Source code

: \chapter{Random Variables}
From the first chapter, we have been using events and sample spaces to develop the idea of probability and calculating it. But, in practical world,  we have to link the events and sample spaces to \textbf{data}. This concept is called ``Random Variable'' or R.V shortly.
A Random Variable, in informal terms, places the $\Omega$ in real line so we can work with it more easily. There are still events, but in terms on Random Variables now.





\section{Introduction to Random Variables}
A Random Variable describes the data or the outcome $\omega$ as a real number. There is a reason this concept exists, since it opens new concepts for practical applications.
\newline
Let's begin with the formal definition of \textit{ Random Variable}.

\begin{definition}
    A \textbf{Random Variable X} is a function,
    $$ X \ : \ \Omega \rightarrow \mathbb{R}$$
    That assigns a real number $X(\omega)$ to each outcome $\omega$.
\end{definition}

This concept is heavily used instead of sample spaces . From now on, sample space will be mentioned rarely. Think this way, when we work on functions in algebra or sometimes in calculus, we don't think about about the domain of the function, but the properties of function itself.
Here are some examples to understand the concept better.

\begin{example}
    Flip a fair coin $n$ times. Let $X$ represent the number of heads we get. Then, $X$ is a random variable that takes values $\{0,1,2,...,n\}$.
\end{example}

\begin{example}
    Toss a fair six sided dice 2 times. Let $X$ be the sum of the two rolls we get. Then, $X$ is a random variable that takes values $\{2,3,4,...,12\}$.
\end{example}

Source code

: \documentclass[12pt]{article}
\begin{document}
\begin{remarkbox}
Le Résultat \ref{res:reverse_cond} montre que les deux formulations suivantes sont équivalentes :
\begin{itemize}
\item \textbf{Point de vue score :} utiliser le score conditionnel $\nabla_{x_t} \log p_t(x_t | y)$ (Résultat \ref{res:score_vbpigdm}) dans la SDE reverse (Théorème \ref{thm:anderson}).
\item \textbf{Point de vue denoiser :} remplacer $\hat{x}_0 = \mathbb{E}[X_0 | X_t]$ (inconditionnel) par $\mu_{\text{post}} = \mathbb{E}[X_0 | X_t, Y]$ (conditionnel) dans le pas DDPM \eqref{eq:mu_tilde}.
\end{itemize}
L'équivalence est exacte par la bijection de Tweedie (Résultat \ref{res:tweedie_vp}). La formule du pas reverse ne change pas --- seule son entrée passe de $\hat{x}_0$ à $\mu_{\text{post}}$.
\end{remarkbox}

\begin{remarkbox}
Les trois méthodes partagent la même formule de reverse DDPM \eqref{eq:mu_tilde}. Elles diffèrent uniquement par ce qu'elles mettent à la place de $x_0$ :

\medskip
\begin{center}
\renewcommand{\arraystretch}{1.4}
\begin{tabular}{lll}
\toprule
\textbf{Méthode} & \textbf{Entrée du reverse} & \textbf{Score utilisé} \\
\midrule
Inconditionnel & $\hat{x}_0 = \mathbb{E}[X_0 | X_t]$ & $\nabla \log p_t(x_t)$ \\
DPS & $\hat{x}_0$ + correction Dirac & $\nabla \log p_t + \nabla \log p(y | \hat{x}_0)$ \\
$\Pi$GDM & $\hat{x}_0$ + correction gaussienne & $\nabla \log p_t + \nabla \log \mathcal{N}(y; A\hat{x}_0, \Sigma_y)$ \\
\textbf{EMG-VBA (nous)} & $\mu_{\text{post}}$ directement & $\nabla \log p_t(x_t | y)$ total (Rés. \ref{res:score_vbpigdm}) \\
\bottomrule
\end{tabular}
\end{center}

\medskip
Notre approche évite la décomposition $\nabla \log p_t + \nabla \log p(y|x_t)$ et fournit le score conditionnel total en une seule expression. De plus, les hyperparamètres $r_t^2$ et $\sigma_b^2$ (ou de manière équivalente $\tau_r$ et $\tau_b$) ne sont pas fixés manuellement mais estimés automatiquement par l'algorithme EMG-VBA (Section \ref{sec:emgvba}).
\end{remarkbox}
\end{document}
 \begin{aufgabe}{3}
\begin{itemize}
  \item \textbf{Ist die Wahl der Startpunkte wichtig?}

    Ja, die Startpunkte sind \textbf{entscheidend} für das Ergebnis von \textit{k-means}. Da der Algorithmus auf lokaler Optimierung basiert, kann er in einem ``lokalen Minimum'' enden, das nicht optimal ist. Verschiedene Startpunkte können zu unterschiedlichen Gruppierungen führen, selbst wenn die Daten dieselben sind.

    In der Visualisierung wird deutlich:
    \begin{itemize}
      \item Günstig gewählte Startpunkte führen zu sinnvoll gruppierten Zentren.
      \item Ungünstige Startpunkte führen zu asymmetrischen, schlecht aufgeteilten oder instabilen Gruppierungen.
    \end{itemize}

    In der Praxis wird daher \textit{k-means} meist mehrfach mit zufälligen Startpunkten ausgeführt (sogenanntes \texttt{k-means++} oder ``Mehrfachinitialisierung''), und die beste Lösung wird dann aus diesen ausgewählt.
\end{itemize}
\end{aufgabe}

——

**Exercise brief**
Which lines of the records above contain the word "work"? Copy each of them.

**Task solution**
A Random Variable, in informal terms, places the $\Omega$ in real line so we can work with it more easily. There are still events, but in terms on Random Variables now.
This concept is heavily used instead of sample spaces . From now on, sample space will be mentioned rarely. Think this way, when we work on functions in algebra or sometimes in calculus, we don't think about about the domain of the function, but the properties of function itself.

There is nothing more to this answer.